The second Allen Turner PLM 100 race of the season gets the doubleheader weekend started with 20-plus cars taking the green flag Friday along with the always competitive Faith Chapel Outlaws (30 laps) and Lloyd’s Glass Pure Stocks (25). A handful of Outlaws drivers hope to reel in leaders Timothy Watson and Logan Boyett, who have combined to win all five features this season with Watson’s three putting him atop the points standings.
On Saturday, more than 20 Deep South Cranes Blizzard Series SLMs battle in 10-lap heat races and a unique 75-lap shootout. The Modifieds of Mayhem (50) join the Saturday festivities, as well, returning for their second and final time before their championship race on Derby weekend.
Gates open at 5 p.m. both Friday and Saturday with admission being $20 each night or $30 for both in advance. Children ages 11-and-under get in free all weekend.
“Both the Pro and Super guys have their sights set on the first week in December,” Bryant said. “But the competition in all our divisions—from Pure Stocks to the Late Models—has gotten so tight that it’s the best racing we’ve seen at Five Flags in years.”
There will be no qualifying for the Supers. Instead, the drivers will blindly draw their heat race starting positions. Where they finish in heat races determines their positions in the 75-lap feature.
“A short-distance race equates to these drivers going flat out, full speed for 75 laps,” Bryant said. “There will be no riding around in this one.”
There is never any riding around for Bryant, who has put maximum effort for years in building Five Flags into a home for elite short-track racing and family entertainment for all Pensacola. Among its many community and charitable endeavors, Five Flags will host the American Cancer Society’s local Relay for Life event Sept. 17.

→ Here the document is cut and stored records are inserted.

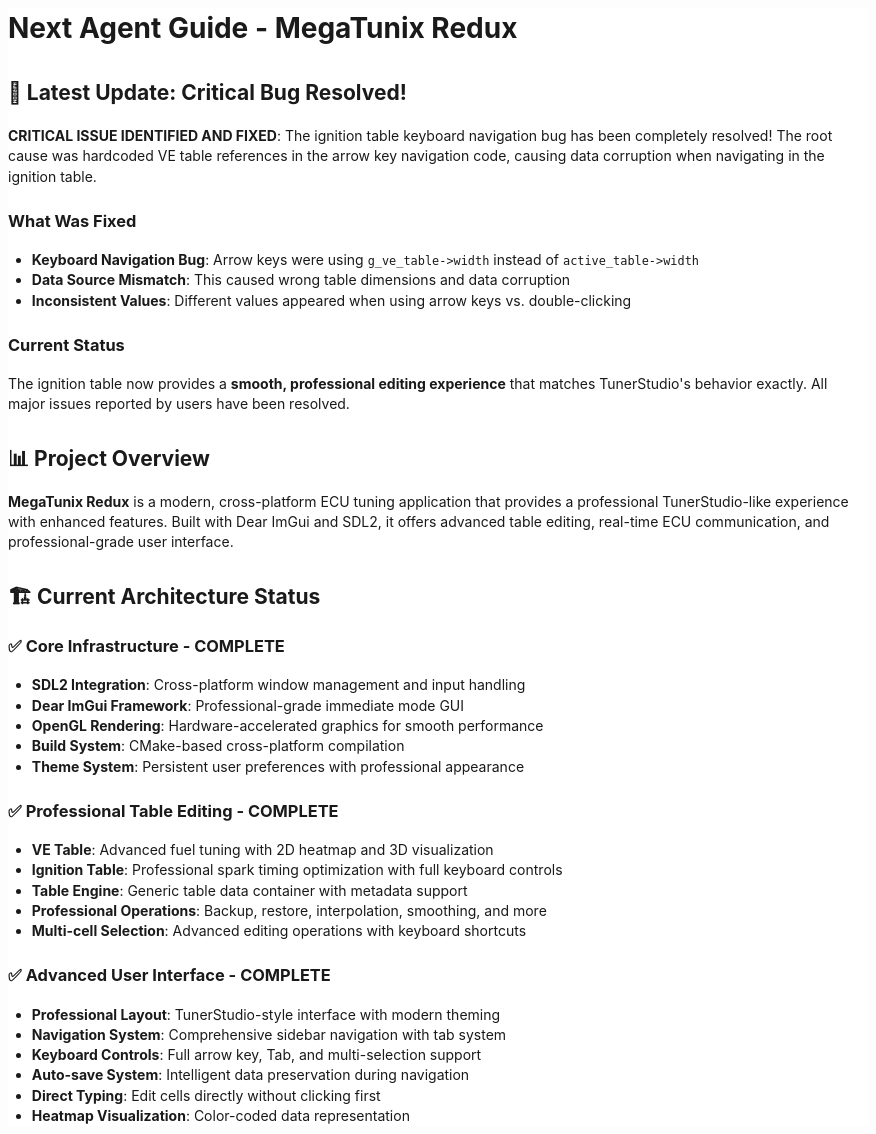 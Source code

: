 # Next Agent Guide - MegaTunix Redux

## 🚀 **Latest Update: Critical Bug Resolved!**

**CRITICAL ISSUE IDENTIFIED AND FIXED**: The ignition table keyboard navigation bug has been completely resolved! The root cause was hardcoded VE table references in the arrow key navigation code, causing data corruption when navigating in the ignition table.

### **What Was Fixed**
- **Keyboard Navigation Bug**: Arrow keys were using `g_ve_table->width` instead of `active_table->width`
- **Data Source Mismatch**: This caused wrong table dimensions and data corruption
- **Inconsistent Values**: Different values appeared when using arrow keys vs. double-clicking

### **Current Status**
The ignition table now provides a **smooth, professional editing experience** that matches TunerStudio's behavior exactly. All major issues reported by users have been resolved.

## 📊 **Project Overview**

**MegaTunix Redux** is a modern, cross-platform ECU tuning application that provides a professional TunerStudio-like experience with enhanced features. Built with Dear ImGui and SDL2, it offers advanced table editing, real-time ECU communication, and professional-grade user interface.

## 🏗️ **Current Architecture Status**

### **✅ Core Infrastructure - COMPLETE**
- **SDL2 Integration**: Cross-platform window management and input handling
- **Dear ImGui Framework**: Professional-grade immediate mode GUI
- **OpenGL Rendering**: Hardware-accelerated graphics for smooth performance
- **Build System**: CMake-based cross-platform compilation
- **Theme System**: Persistent user preferences with professional appearance

### **✅ Professional Table Editing - COMPLETE**
- **VE Table**: Advanced fuel tuning with 2D heatmap and 3D visualization
- **Ignition Table**: Professional spark timing optimization with full keyboard controls
- **Table Engine**: Generic table data container with metadata support
- **Professional Operations**: Backup, restore, interpolation, smoothing, and more
- **Multi-cell Selection**: Advanced editing operations with keyboard shortcuts

### **✅ Advanced User Interface - COMPLETE**
- **Professional Layout**: TunerStudio-style interface with modern theming
- **Navigation System**: Comprehensive sidebar navigation with tab system
- **Keyboard Controls**: Full arrow key, Tab, and multi-selection support
- **Auto-save System**: Intelligent data preservation during navigation
- **Direct Typing**: Edit cells directly without clicking first
- **Heatmap Visualization**: Color-coded data representation

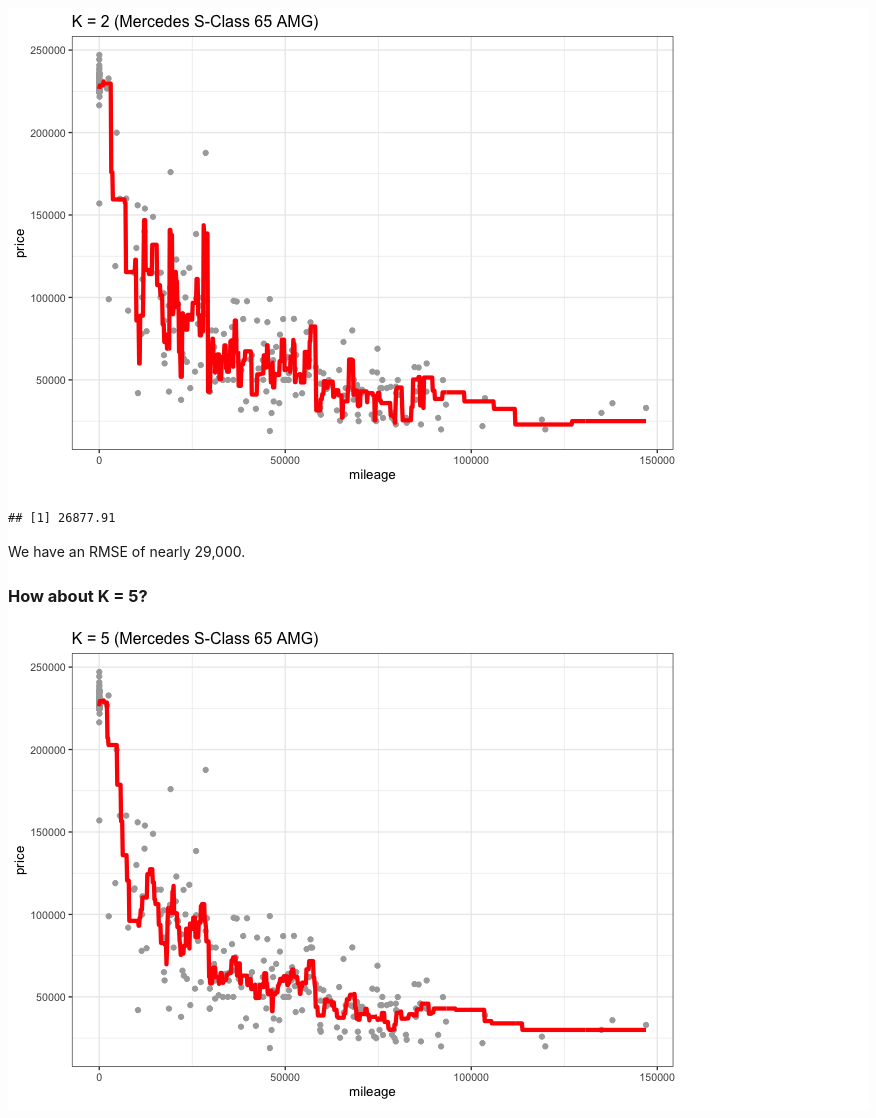 ![](exercise1_files/figure-markdown_strict/65k2-1.png)

    ## [1] 26877.91

We have an RMSE of nearly 29,000.

### How about K = 5?

![](exercise1_files/figure-markdown_strict/65k5-1.png)
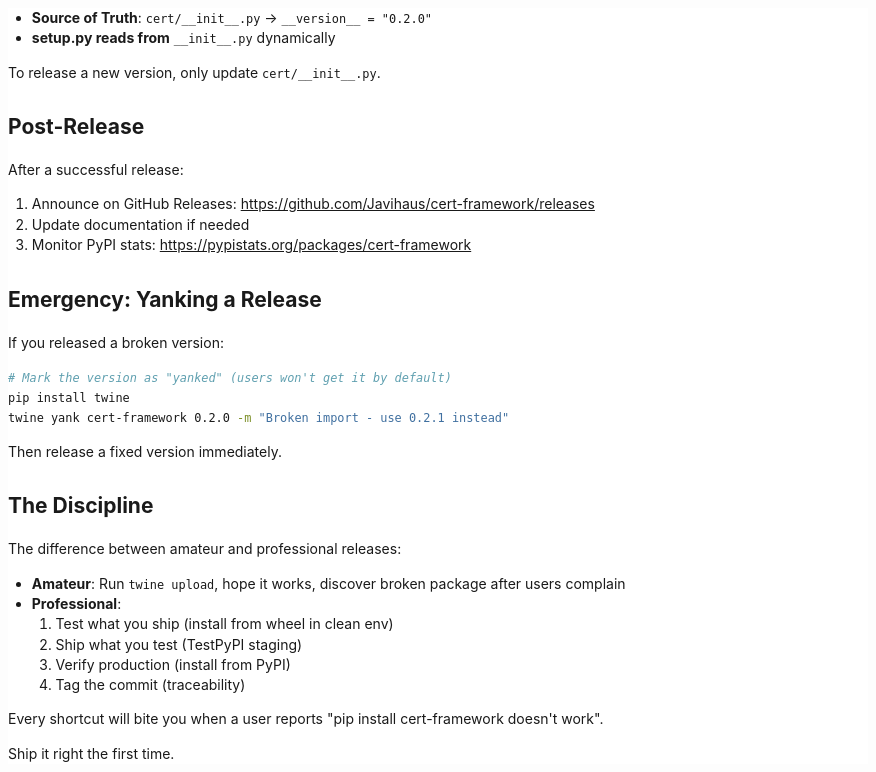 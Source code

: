 - **Source of Truth**: `cert/__init__.py` → `__version__ = "0.2.0"`
- **setup.py reads from** `__init__.py` dynamically

To release a new version, only update `cert/__init__.py`.

## Post-Release

After a successful release:

1. Announce on GitHub Releases: https://github.com/Javihaus/cert-framework/releases
2. Update documentation if needed
3. Monitor PyPI stats: https://pypistats.org/packages/cert-framework

## Emergency: Yanking a Release

If you released a broken version:

```bash
# Mark the version as "yanked" (users won't get it by default)
pip install twine
twine yank cert-framework 0.2.0 -m "Broken import - use 0.2.1 instead"
```

Then release a fixed version immediately.

## The Discipline

The difference between amateur and professional releases:

- **Amateur**: Run `twine upload`, hope it works, discover broken package after users complain
- **Professional**:
  1. Test what you ship (install from wheel in clean env)
  2. Ship what you test (TestPyPI staging)
  3. Verify production (install from PyPI)
  4. Tag the commit (traceability)

Every shortcut will bite you when a user reports "pip install cert-framework doesn't work".

Ship it right the first time.
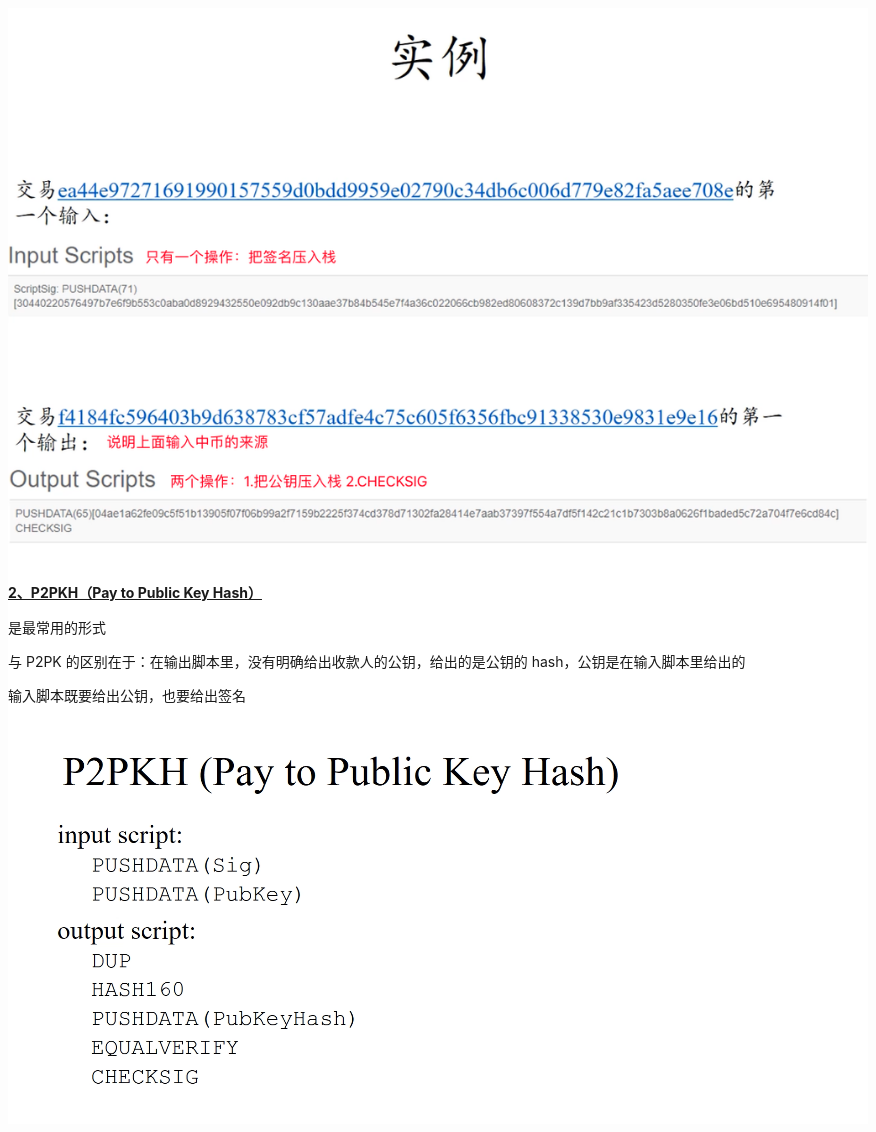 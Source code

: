 ![image-20200801213057643](%E5%8C%BA%E5%9D%97%E9%93%BE%E6%8A%80%E6%9C%AF%E4%B8%8E%E5%BA%94%E7%94%A8.assets/image-20200801213057643.png)

**<u>2、P2PKH（Pay to Public Key Hash）</u>**

是最常用的形式

与 P2PK 的区别在于：在输出脚本里，没有明确给出收款人的公钥，给出的是公钥的 hash，公钥是在输入脚本里给出的

输入脚本既要给出公钥，也要给出签名

![image-20200801213935005](%E5%8C%BA%E5%9D%97%E9%93%BE%E6%8A%80%E6%9C%AF%E4%B8%8E%E5%BA%94%E7%94%A8.assets/image-20200801213935005.png)
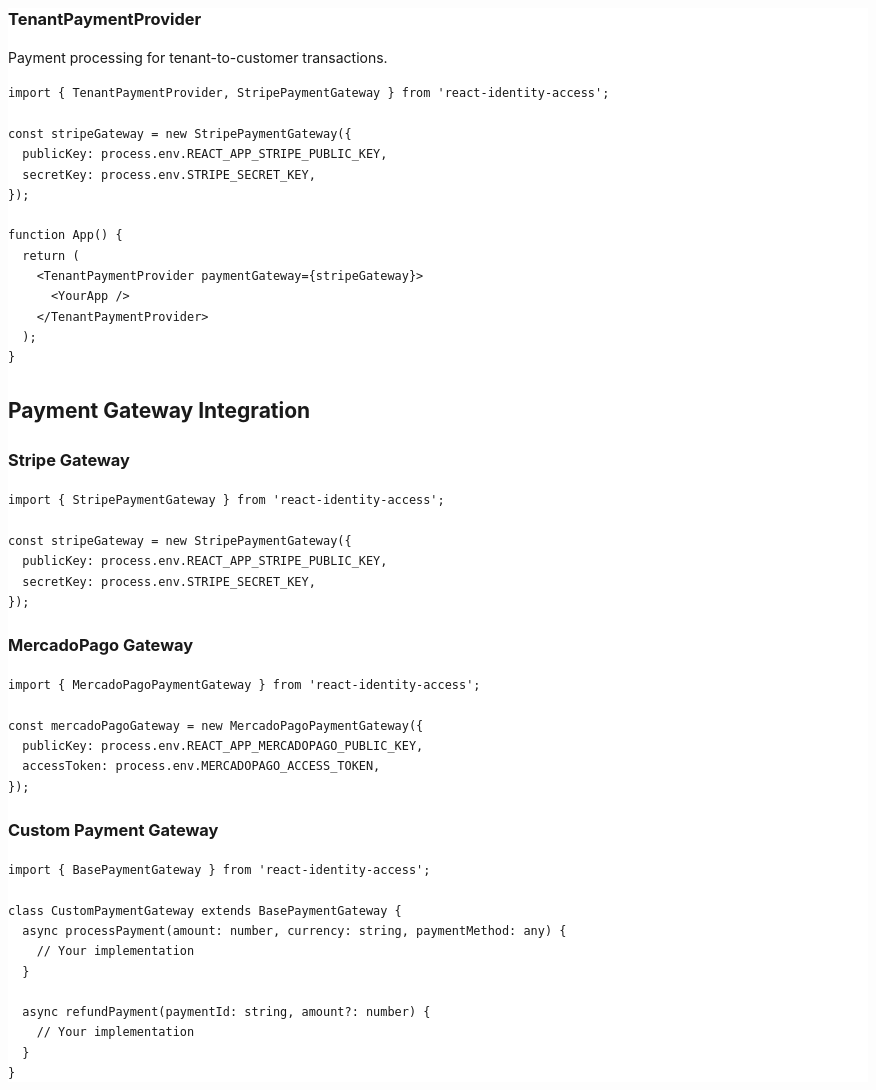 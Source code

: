 ### TenantPaymentProvider

Payment processing for tenant-to-customer transactions.

```tsx
import { TenantPaymentProvider, StripePaymentGateway } from 'react-identity-access';

const stripeGateway = new StripePaymentGateway({
  publicKey: process.env.REACT_APP_STRIPE_PUBLIC_KEY,
  secretKey: process.env.STRIPE_SECRET_KEY,
});

function App() {
  return (
    <TenantPaymentProvider paymentGateway={stripeGateway}>
      <YourApp />
    </TenantPaymentProvider>
  );
}
```

## Payment Gateway Integration

### Stripe Gateway

```tsx
import { StripePaymentGateway } from 'react-identity-access';

const stripeGateway = new StripePaymentGateway({
  publicKey: process.env.REACT_APP_STRIPE_PUBLIC_KEY,
  secretKey: process.env.STRIPE_SECRET_KEY,
});
```

### MercadoPago Gateway

```tsx
import { MercadoPagoPaymentGateway } from 'react-identity-access';

const mercadoPagoGateway = new MercadoPagoPaymentGateway({
  publicKey: process.env.REACT_APP_MERCADOPAGO_PUBLIC_KEY,
  accessToken: process.env.MERCADOPAGO_ACCESS_TOKEN,
});
```

### Custom Payment Gateway

```tsx
import { BasePaymentGateway } from 'react-identity-access';

class CustomPaymentGateway extends BasePaymentGateway {
  async processPayment(amount: number, currency: string, paymentMethod: any) {
    // Your implementation
  }
  
  async refundPayment(paymentId: string, amount?: number) {
    // Your implementation
  }
}
```
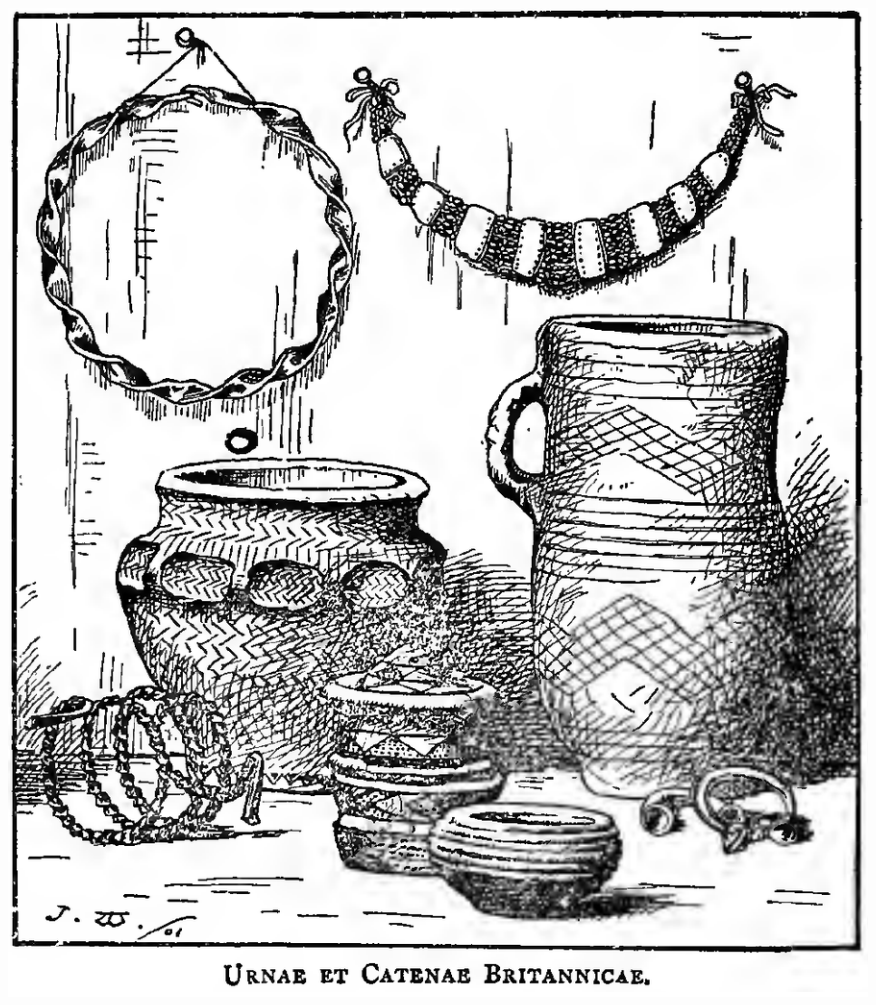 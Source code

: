 ![Ūrnae et catēnae Britannicae](./sonnenschein_ora_maritima_images/19_urnae.png "Ūrnae et catēnae Britannicae")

A national audience got to see why the famed half-mile asphalt oval is so special last month. The SRX Racing Series brought a star-studded roster of drivers, a bevy of CBS-TV production trucks and crew, scorching weather and an average audience size of 951,000 for its season opener in June, according to Nielsen.
Four-time Indy 500 champion Hélio Castroneves performed his patented victorious climb of the Five Flags’ fence after topping the likes of Tony Stewart, Ryan Newman, Bubba Pollard, Tony Kanaan, Bill Elliott and other legendary motorsports drivers.
“It solidified what we’ve always felt, which is Five Flags Speedway has the most loyal race fans in motorsports,” Bryant said. “To brave the brutal heat to watch the race and get autographs, it’s a testament to the fans we have here.
“The folks from CBS were just great people to work with. The broadcast put nearly a million sets of eyes on Pensacola and our racetrack. I don’t know if you could put a price on that value.”
Bryant said the SRX race created an immediate buzz around Snowball Derby ticket inquiries.
Drivers have their own set of Derby inquiries heading into this week: “What’s the grip like coming out of Turn No. 2? How can I set myself up for success when exiting Turn No. 4? How do I handle the middle of the turns?”
Certainly, the track will feel much different with cooler temperatures in December, but there’s still much to gain as the stretch run kicks into high gear this weekend.